I want to quantify the activity of an unknown specimen-derived protease mix via western blot with a single standard protein. ELISA does not work because partially digested fragments will still bind the antibody. What should I use as a loading control? Every spike-in protein would be degraded by the mix I assume.
Hi Johannes, have you tried zymography? It can be semi-quantitative depending on which class of proteinases you are looking at.
it is a good and interesting method, but I am not sure if I could use it in my case. I have a unknown mix of lot of unknown proteases. so I can't assume that some bands are not digested and could be used to normalize the proteolytic effect.
I was wondering if there are commercially available proteins and respective antibody available that would be resistant to all kinds proteases. Or something artificial, (dye or so) that could be used as a spike-in and would be transferred onto the membrane quantitatively and could be visualized on the membrane.
I think it would be a good start to identify the proteinases. Gelatin zymography has gelatin incorporated into the SDS PAGE gel. Gelatin is cleaved by most proteinases and after incubation and staining, the proteinases leave a clear band on the gel on a blue background.
Now you know the MW of the proteinases. Next is to determine their class.
You basically have 4 classes of proteinases. 1. Serine proteinases 2. Cysteine proteinases 3. Metalloproteinases and 4. Aspartic acid proteinases.
The most prominent are serine- and metalloproteinases. Many serine proteinases are covalently inhibited by PMSF. Add that inhibitor to a sample and you knock out most common serine proteinases. EDTA is a reversible inhibitor of metalloproteinases. Iodoacetamide is an irreversible inhibitor of cysteine proteinases.
You don't have to worry about Asp-proteinases because they usually have very low activity at neutral pH.
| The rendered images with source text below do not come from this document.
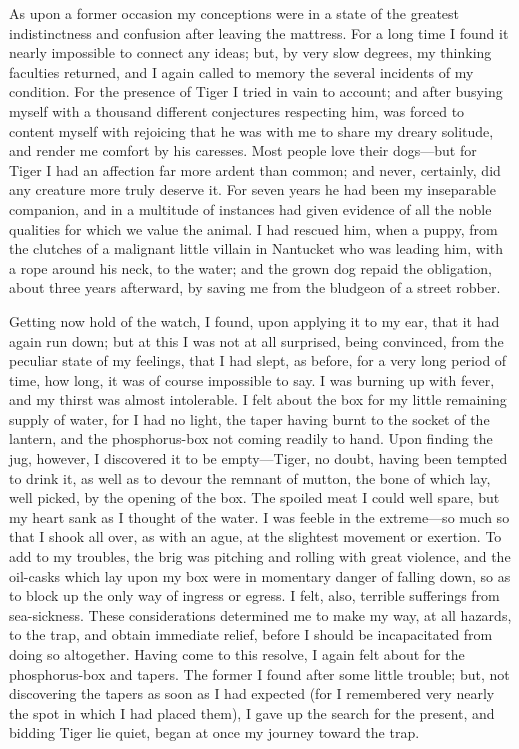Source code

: As upon a former occasion my conceptions were in a state of the greatest
indistinctness and confusion after leaving the mattress. For a long time I found
it nearly impossible to connect any ideas; but, by very slow degrees, my
thinking faculties returned, and I again called to memory the several incidents
of my condition. For the presence of Tiger I tried in vain to account; and after
busying myself with a thousand different conjectures respecting him, was forced
to content myself with rejoicing that he was with me to share my dreary
solitude, and render me comfort by his caresses. Most people love their
dogs---but for Tiger I had an affection far more ardent than common; and never,
certainly, did any creature more truly deserve it. For seven years he had been
my inseparable companion, and in a multitude of instances had given evidence of
all the noble qualities for which we value the animal. I had rescued him, when a
puppy, from the clutches of a malignant little villain in Nantucket who was
leading him, with a rope around his neck, to the water; and the grown dog repaid
the obligation, about three years afterward, by saving me from the bludgeon of a
street robber. 

Getting now hold of the watch, I found, upon applying it to my ear, that it
had again run down; but at this I was not at all surprised, being convinced,
from the peculiar state of my feelings, that I had slept, as before, for a very
long period of time, how long, it was of course impossible to say. I was burning
up with fever, and my thirst was almost intolerable. I felt about the box for my
little remaining supply of water, for I had no light, the taper having burnt to
the socket of the lantern, and the phosphorus-box not coming readily to hand.
Upon finding the jug, however, I discovered it to be empty---Tiger, no doubt,
having been tempted to drink it, as well as to devour the remnant of mutton, the
bone of which lay, well picked, by the opening of the box. The spoiled meat I
could well spare, but my heart sank as I thought of the water. I was feeble in
the extreme---so much so that I shook all over, as with an ague, at the
slightest movement or exertion. To add to my troubles, the brig was pitching and
rolling with great violence, and the oil-casks which lay upon my box were in
momentary danger of falling down, so as to block up the only way of ingress or
egress. I felt, also, terrible sufferings from sea-sickness. These
considerations determined me to make my way, at all hazards, to the trap, and
obtain immediate relief, before I should be incapacitated from doing so
altogether. Having come to this resolve, I again felt about for the
phosphorus-box and tapers. The former I found after some little trouble; but,
not discovering the tapers as soon as I had expected (for I remembered very
nearly the spot in which I had placed them), I gave up the search for the
present, and bidding Tiger lie quiet, began at once my journey toward the
trap. 


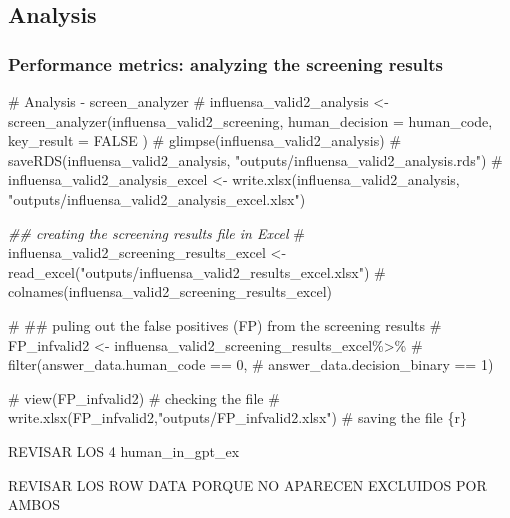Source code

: \documentclass[
  letterpaper,
  DIV=11,
  numbers=noendperiod]{scrartcl}
\newenvironment{Shaded}{\begin{snugshade}}{\end{snugshade}}
\newcommand{\CommentTok}[1]{\textcolor[rgb]{0.37,0.37,0.37}{#1}}
\newcommand{\DocumentationTok}[1]{\textcolor[rgb]{0.37,0.37,0.37}{\textit{#1}}}
\begin{document}
\subsection{Analysis}\label{analysis-1}

\subsubsection{Performance metrics: analyzing the screening
results}\label{performance-metrics-analyzing-the-screening-results-1}

\begin{Shaded}
\begin{Highlighting}[]
\CommentTok{\#  Analysis {-} screen\_analyzer }
\CommentTok{\# influensa\_valid2\_analysis \textless{}{-} screen\_analyzer(influensa\_valid2\_screening, human\_decision = human\_code, key\_result = FALSE ) }
\CommentTok{\# glimpse(influensa\_valid2\_analysis)}
\CommentTok{\# saveRDS(influensa\_valid2\_analysis, "outputs/influensa\_valid2\_analysis.rds") }
\CommentTok{\# influensa\_valid2\_analysis\_excel \textless{}{-} write.xlsx(influensa\_valid2\_analysis, "outputs/influensa\_valid2\_analysis\_excel.xlsx")}
\end{Highlighting}
\end{Shaded}

\begin{Shaded}
\begin{Highlighting}[]
\DocumentationTok{\#\# creating the screening results file in Excel }
\CommentTok{\# influensa\_valid2\_screening\_results\_excel \textless{}{-} read\_excel("outputs/influensa\_valid2\_results\_excel.xlsx")}
\CommentTok{\# colnames(influensa\_valid2\_screening\_results\_excel)}


\CommentTok{\# \#\# puling out the false positives (FP) from the screening results }
\CommentTok{\# FP\_infvalid2 \textless{}{-} influensa\_valid2\_screening\_results\_excel\%\textgreater{}\% }
\CommentTok{\#   filter(answer\_data.human\_code == 0,}
\CommentTok{\#   answer\_data.decision\_binary == 1)}

\CommentTok{\# view(FP\_infvalid2) \# checking the file}
\CommentTok{\# write.xlsx(FP\_infvalid2,"outputs/FP\_infvalid2.xlsx") \# saving the file \{r\}}
\end{Highlighting}
\end{Shaded}

REVISAR LOS 4 human\_in\_gpt\_ex

REVISAR LOS ROW DATA PORQUE NO APARECEN EXCLUIDOS POR AMBOS
\end{document}
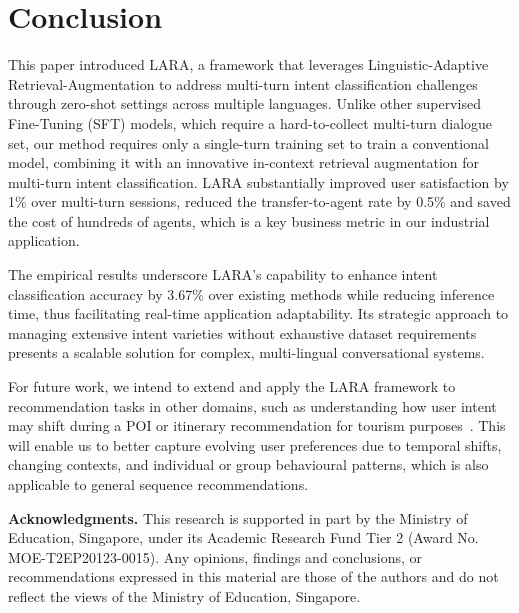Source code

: \section{Conclusion}
This paper introduced LARA, a framework that leverages Linguistic-Adaptive Retrieval-Augmentation to address multi-turn intent classification challenges through zero-shot settings across multiple languages. Unlike other supervised Fine-Tuning (SFT) models, which require a hard-to-collect multi-turn dialogue set, our method requires only a single-turn training set to train a conventional model, combining it with an innovative in-context retrieval augmentation for multi-turn intent classification. LARA substantially improved user satisfaction by 1\% over multi-turn sessions, reduced the transfer-to-agent rate by 0.5\% and saved the cost of hundreds of agents, which is a key business metric in our industrial application.


The empirical results underscore LARA's capability to enhance intent classification accuracy by 3.67\% over existing methods while reducing inference time, thus facilitating real-time application adaptability. Its strategic approach to managing extensive intent varieties without exhaustive dataset requirements presents a scalable solution for complex, multi-lingual conversational systems.

For future work, we intend to extend and apply the LARA framework to recommendation tasks in other domains, such as understanding how user intent may shift during a POI or itinerary recommendation for tourism purposes~\cite{halder2024survey}. This will enable us to better capture evolving user preferences due to temporal shifts, changing contexts, and individual or group behavioural patterns, which is also applicable to general sequence recommendations.

\vspace{3mm}
{
{\noindent\bf Acknowledgments.} 
This research is supported in part by the Ministry of Education, Singapore, under its Academic Research Fund Tier 2 (Award No. MOE-T2EP20123-0015). Any opinions, findings and conclusions, or recommendations expressed in this material are those of the authors and do not reflect the views of the Ministry of Education, Singapore.
}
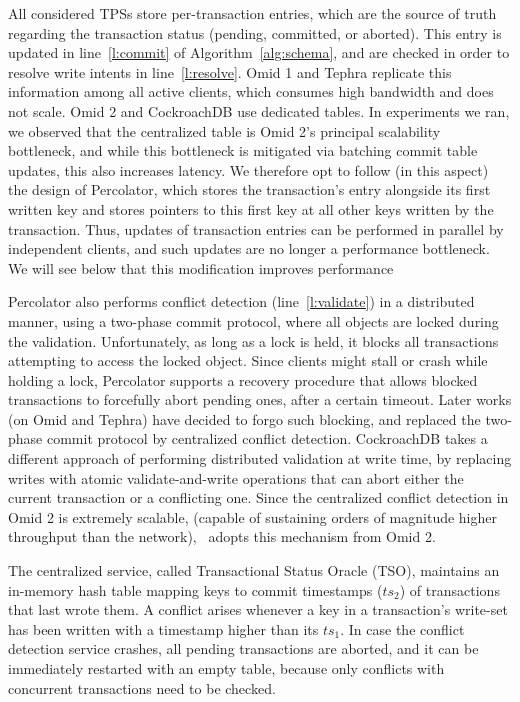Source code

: All considered TPSs store per-transaction entries, which are the source of truth regarding the transaction status (pending, committed, or aborted). 
This entry is updated in line~\ref{l:commit} of Algorithm~\ref{alg:schema}, and are checked in order to resolve write intents in line~\ref{l:resolve}.
Omid 1 and Tephra replicate this information among all active clients, which consumes high bandwidth and does not scale. Omid 2 and 
CockroachDB use dedicated tables. In experiments we ran, we observed that the centralized table is Omid 2's principal scalability bottleneck, and while this bottleneck is mitigated via batching commit table updates, this also increases latency. 
We therefore opt to follow (in this aspect) the design of Percolator, which stores the transaction's entry alongside its first written key and stores pointers to this first key at all other keys written by the transaction. Thus, updates of transaction entries can be performed in parallel by 
independent clients, and such updates are no longer a performance bottleneck. 
We will see below that this modification improves performance 

Percolator also performs conflict detection (line~\ref{l:validate}) in a distributed manner, using a two-phase commit protocol, where all objects are locked during the validation.  Unfortunately, as long as a lock is held, it blocks all transactions attempting to access the locked object. Since clients might stall or 
crash while holding a lock, Percolator supports a recovery procedure that allows blocked transactions to forcefully abort pending ones, 
after a certain timeout. Later works (on Omid and Tephra) have decided to forgo such blocking, and replaced the two-phase commit protocol by 
centralized conflict detection. CockroachDB takes a different approach of performing distributed validation at write time, by replacing writes with atomic validate-and-write operations that can abort either the current transaction or a conflicting one. Since the centralized conflict detection in Omid 2 is extremely scalable, (capable of sustaining orders of magnitude higher throughput than the network), 
\sys\ adopts this mechanism from Omid 2. 

The centralized service, called Transactional Status Oracle (TSO), maintains an in-memory hash table mapping keys to 
commit timestamps ($ts_2$) of transactions that last wrote them. A conflict arises whenever a key in a transaction's write-set has been written 
with a timestamp higher than its $ts_1$. 
In case the conflict detection service crashes, all pending transactions are aborted, and it can be immediately restarted with an empty table, because only conflicts with concurrent transactions need to be checked. 

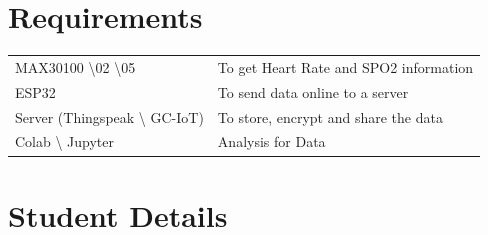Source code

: \documentclass{article}
\begin{document}
\section{Requirements}

\begin{tabular}{ll}
    MAX30100 \textbackslash 02 \textbackslash 05 & To get Heart Rate and SPO2 information \\
    ESP32 & To send data online to a server \\
    Server (Thingspeak \textbackslash{} GC-IoT) & To store, encrypt and share the data \\
    Colab \textbackslash{} Jupyter & Analysis for Data\\
\end{tabular}

\section*{Student Details}
\end{document}
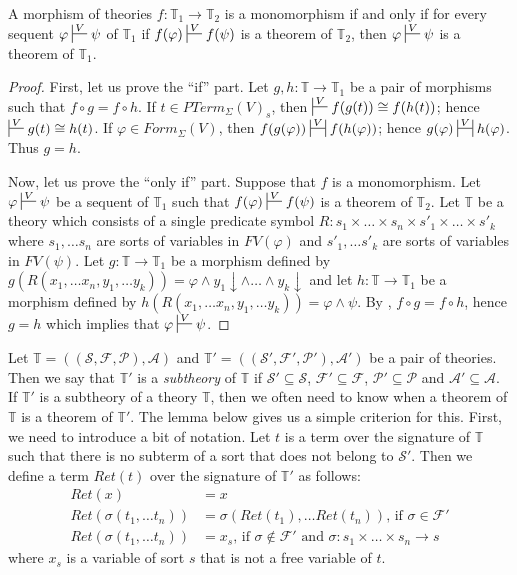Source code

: \documentclass[reqno]{amsart}
\theoremstyle{definition}
\theoremstyle{remark}
\numberwithin{figure}{section}
\begin{document}
\begin{prop}[mono]
A morphism of theories $f : \mathbb{T}_1 \to \mathbb{T}_2$ is a monomorphism if and only if for every sequent $\varphi \sststile{}{V} \psi$ of $\mathbb{T}_1$
if $f(\varphi) \sststile{}{V} f(\psi)$ is a theorem of $\mathbb{T}_2$, then $\varphi \sststile{}{V} \psi$ is a theorem of $\mathbb{T}_1$.
\end{prop}
\begin{proof}
First, let us prove the ``if'' part.
Let $g,h : \mathbb{T} \to \mathbb{T}_1$ be a pair of morphisms such that $f \circ g = f \circ h$.
If $t \in PTerm_\Sigma(V)_s$, then $\sststile{}{V} f(g(t)) \cong f(h(t))$; hence $\sststile{}{V} g(t) \cong h(t)$.
If $\varphi \in Form_\Sigma(V)$, then $f(g(\varphi)) \ssststile{}{V} f(h(\varphi))$; hence $g(\varphi) \ssststile{}{V} h(\varphi)$.
Thus $g = h$.

Now, let us prove the ``only if'' part.
Suppose that $f$ is a monomorphism.
Let $\varphi \sststile{}{V} \psi$ be a sequent of $\mathbb{T}_1$ such that $f(\varphi) \sststile{}{V} f(\psi)$ is a theorem of $\mathbb{T}_2$.
Let $\mathbb{T}$ be a theory which consists of a single predicate symbol $R : s_1 \times \ldots \times s_n \times s'_1 \times \ldots \times s'_k$
where $s_1, \ldots s_n$ are sorts of variables in $FV(\varphi)$ and $s'_1, \ldots s'_k$ are sorts of variables in $FV(\psi)$.
Let $g : \mathbb{T} \to \mathbb{T}_1$ be a morphism defined by $g(R(x_1, \ldots x_n, y_1, \ldots y_k)) = \varphi \land y_1\!\downarrow \land \ldots \land y_k\!\downarrow$ and
let $h : \mathbb{T} \to \mathbb{T}_1$ be a morphism defined by $h(R(x_1, \ldots x_n, y_1, \ldots y_k)) = \varphi \land \psi$.
By , $f \circ g = f \circ h$, hence $g = h$ which implies that $\varphi \sststile{}{V} \psi$.
\end{proof}

Let $\mathbb{T} = ((\mathcal{S},\mathcal{F},\mathcal{P}),\mathcal{A})$ and $\mathbb{T}' = ((\mathcal{S}',\mathcal{F}',\mathcal{P}'),\mathcal{A}')$ be a pair of theories.
Then we say that $\mathbb{T}'$ is a \emph{subtheory} of $\mathbb{T}$ if $\mathcal{S}' \subseteq \mathcal{S}$, $\mathcal{F}' \subseteq \mathcal{F}$, $\mathcal{P}' \subseteq \mathcal{P}$ and $\mathcal{A}' \subseteq \mathcal{A}$.
If $\mathbb{T}'$ is a subtheory of a theory $\mathbb{T}$, then we often need to know when a theorem of $\mathbb{T}$ is a theorem of $\mathbb{T}'$.
The lemma below gives us a simple criterion for this.
First, we need to introduce a bit of notation.
Let $t$ is a term over the signature of $\mathbb{T}$ such that there is no subterm of a sort that does not belong to $\mathcal{S}'$.
Then we define a term $Ret(t)$ over the signature of $\mathbb{T}'$ as follows:
\begin{align*}
Ret(x) & = x \\
Ret(\sigma(t_1, \ldots t_n)) & = \sigma(Ret(t_1), \ldots Ret(t_n)) \text{, if $\sigma \in \mathcal{F}'$} \\
Ret(\sigma(t_1, \ldots t_n)) & = x_s \text{, if $\sigma \notin \mathcal{F}'$ and $\sigma : s_1 \times \ldots \times s_n \to s$}
\end{align*}
where $x_s$ is a variable of sort $s$ that is not a free variable of $t$.
\end{document}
Thank you for your answer. I actually already know that we have all four protease types in the mix. It has been published for this specimen. My question is not to find out which proteases are in there but to determine the overall proteolytic activity with my target protein. So I don't want to use something like azocasein that can be used in a photometric assay but use a western blot to follow the degradation of my target dependent on time or different protease mix concentrations in the assay. For that I need a loading control to normalize the bands' intensities. At the moment I am thinking of using something as a spike-in control that has reasonable size, no protease sensitive peptide bonds and an antibody commercially available. Like an antibiotic for example but maybe bigger in size.
OK, I am a bit confused.
Is our target protein is a proteinase and you want an assay that specifically measures its activity?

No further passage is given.